-------- Available records --------
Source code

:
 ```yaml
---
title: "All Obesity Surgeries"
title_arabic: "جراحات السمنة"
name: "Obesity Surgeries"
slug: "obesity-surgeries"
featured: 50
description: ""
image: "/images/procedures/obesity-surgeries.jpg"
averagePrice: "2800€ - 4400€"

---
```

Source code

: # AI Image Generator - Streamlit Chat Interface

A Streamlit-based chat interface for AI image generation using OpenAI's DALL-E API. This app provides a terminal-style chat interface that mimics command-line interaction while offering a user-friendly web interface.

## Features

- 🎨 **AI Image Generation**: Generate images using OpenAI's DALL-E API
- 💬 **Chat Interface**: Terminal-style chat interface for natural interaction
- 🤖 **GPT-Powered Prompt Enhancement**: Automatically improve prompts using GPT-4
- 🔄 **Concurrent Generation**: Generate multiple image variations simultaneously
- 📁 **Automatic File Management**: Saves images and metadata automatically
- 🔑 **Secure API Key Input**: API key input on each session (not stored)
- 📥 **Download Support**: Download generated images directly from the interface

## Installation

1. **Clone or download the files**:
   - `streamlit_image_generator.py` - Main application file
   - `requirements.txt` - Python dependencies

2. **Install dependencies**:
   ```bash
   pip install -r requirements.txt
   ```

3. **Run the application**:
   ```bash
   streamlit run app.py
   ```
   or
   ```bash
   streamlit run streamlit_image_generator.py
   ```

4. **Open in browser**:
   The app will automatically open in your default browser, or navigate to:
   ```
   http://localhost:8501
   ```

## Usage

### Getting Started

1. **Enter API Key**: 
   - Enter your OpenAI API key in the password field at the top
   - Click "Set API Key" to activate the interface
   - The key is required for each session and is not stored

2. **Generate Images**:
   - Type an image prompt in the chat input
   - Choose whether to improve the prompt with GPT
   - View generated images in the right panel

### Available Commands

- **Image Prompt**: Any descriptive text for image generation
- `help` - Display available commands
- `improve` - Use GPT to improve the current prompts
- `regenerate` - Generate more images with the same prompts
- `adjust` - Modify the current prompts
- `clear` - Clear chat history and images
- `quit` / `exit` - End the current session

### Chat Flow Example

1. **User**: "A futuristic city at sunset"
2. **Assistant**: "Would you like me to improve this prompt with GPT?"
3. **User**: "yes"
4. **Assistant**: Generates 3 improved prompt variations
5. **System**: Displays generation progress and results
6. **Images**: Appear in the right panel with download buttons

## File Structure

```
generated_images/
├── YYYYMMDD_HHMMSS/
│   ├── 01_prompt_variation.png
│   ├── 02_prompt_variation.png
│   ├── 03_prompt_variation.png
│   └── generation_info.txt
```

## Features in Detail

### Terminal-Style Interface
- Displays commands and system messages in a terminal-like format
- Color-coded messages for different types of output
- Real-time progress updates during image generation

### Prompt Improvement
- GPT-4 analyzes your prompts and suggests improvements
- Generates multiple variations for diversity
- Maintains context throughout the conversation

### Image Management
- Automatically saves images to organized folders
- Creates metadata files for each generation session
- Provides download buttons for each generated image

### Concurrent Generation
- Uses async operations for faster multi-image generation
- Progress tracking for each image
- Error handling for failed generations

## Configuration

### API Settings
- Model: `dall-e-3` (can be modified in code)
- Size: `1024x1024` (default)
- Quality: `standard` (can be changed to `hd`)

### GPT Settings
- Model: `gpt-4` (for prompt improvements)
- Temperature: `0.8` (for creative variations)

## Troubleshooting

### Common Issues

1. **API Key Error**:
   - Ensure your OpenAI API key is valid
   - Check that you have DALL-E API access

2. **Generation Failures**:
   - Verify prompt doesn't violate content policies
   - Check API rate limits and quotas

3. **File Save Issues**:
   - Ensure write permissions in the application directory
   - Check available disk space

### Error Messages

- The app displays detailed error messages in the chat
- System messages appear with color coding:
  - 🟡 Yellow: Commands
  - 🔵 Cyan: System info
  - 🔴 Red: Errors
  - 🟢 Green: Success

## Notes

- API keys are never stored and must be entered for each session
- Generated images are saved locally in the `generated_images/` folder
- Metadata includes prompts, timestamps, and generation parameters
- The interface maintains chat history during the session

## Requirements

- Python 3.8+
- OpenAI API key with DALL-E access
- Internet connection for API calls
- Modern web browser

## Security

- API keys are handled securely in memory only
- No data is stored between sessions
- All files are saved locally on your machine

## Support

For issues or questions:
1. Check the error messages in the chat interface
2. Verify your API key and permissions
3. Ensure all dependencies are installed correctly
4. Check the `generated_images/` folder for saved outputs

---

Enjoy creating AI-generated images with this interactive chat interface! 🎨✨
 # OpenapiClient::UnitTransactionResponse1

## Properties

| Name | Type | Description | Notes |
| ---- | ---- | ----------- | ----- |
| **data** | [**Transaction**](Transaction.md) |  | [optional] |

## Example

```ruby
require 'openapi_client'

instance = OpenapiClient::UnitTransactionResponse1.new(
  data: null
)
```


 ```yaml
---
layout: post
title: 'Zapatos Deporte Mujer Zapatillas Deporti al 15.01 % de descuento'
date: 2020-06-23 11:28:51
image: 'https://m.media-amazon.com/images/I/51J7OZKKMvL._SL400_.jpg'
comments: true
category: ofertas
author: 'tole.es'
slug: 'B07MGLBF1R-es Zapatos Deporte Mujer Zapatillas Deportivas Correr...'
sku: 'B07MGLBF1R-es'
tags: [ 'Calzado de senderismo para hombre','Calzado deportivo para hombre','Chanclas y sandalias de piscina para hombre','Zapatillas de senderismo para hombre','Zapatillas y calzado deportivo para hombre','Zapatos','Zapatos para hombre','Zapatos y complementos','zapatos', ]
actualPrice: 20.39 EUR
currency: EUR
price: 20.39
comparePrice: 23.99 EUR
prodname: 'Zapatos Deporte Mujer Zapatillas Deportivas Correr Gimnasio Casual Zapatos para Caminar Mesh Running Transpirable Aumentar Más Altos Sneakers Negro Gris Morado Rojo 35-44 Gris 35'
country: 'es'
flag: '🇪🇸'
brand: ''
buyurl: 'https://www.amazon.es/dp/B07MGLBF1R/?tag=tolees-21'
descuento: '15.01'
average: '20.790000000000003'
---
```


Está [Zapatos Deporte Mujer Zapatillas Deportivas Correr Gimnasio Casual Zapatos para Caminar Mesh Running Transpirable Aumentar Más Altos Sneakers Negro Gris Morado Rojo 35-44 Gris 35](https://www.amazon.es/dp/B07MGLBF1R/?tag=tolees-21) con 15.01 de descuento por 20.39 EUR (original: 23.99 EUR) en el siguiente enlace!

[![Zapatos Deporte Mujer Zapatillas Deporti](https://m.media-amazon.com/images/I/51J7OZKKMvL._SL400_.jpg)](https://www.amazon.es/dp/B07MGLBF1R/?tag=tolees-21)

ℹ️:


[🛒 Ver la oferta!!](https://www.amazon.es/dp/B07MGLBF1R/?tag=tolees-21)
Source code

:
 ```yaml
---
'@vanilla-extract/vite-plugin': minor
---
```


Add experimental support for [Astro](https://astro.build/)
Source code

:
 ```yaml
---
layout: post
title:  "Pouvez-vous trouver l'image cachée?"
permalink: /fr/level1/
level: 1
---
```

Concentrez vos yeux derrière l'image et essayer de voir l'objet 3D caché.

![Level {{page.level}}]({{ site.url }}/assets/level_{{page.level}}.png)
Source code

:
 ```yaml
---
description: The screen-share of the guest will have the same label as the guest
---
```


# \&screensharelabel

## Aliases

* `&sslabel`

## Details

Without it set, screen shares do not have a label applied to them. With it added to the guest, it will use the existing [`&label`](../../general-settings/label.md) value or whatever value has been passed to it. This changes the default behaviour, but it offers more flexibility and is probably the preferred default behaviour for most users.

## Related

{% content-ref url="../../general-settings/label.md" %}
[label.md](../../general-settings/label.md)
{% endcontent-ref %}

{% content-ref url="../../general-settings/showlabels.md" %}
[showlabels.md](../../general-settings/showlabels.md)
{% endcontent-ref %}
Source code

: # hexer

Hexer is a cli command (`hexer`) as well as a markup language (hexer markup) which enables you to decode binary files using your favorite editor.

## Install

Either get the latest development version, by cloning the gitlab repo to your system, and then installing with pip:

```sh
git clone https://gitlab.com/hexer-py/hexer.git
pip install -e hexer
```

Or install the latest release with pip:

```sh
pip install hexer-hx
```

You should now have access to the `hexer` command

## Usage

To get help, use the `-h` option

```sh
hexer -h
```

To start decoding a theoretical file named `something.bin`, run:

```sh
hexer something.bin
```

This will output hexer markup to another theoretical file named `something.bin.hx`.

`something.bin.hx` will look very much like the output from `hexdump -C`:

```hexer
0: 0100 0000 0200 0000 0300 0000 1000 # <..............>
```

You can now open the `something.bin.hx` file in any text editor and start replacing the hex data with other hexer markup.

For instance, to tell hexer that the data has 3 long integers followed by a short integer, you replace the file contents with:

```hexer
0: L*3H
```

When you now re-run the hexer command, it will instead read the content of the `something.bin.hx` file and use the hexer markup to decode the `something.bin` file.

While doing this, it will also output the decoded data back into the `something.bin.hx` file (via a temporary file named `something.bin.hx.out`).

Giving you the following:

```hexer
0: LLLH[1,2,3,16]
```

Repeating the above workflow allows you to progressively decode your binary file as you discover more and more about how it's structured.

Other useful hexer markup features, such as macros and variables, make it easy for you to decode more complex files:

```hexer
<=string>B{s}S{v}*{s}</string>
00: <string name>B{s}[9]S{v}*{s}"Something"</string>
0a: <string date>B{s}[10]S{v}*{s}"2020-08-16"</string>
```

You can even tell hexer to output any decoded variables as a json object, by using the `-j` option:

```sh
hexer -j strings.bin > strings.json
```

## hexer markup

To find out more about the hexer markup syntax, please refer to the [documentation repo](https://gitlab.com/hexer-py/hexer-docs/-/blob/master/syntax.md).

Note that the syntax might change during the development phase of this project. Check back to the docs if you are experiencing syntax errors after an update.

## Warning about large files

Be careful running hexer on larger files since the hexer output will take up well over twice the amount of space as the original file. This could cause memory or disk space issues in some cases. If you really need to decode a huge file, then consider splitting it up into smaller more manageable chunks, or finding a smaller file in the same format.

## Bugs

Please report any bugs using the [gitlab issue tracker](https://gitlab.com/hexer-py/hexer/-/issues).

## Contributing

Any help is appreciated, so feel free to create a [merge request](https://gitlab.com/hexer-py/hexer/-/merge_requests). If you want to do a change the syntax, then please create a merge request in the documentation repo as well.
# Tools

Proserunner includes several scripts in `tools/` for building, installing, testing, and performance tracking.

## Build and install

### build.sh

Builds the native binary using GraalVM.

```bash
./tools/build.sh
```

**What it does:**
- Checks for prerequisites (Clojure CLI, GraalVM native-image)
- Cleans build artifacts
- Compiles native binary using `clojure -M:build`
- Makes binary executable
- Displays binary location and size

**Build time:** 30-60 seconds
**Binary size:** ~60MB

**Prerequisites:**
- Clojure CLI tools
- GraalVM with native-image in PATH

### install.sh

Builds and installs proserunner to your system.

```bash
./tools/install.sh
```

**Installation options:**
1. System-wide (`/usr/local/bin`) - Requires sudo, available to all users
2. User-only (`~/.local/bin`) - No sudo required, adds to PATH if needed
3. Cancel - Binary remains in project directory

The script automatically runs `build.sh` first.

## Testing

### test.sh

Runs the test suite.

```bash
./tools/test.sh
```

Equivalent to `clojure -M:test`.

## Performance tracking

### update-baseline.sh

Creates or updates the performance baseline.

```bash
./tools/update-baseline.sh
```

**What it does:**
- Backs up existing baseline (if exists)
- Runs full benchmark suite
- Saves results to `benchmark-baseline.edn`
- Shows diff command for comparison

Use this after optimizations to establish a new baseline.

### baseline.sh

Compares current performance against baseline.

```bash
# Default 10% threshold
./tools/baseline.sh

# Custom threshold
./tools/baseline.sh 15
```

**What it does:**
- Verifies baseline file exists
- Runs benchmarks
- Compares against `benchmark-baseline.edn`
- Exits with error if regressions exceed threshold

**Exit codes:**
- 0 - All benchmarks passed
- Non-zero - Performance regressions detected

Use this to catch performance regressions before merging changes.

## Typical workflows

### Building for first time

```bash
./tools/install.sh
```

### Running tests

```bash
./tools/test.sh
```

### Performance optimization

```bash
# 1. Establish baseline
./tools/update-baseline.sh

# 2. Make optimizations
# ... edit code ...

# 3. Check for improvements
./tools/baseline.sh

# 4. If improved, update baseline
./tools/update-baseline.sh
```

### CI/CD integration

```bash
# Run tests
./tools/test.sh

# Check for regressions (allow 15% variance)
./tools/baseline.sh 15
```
--------
### [Instructions for the task]
Begin with the first line of the data above and, please, print each line exactly until you have printed the line containing "Streamlit Chat Interface"; print nothing else.

### [Solution to this task]
Source code

:
 ```yaml
---
title: "All Obesity Surgeries"
title_arabic: "جراحات السمنة"
name: "Obesity Surgeries"
slug: "obesity-surgeries"
featured: 50
description: ""
image: "/images/procedures/obesity-surgeries.jpg"
averagePrice: "2800€ - 4400€"

---
```

Source code

: # AI Image Generator - Streamlit Chat Interface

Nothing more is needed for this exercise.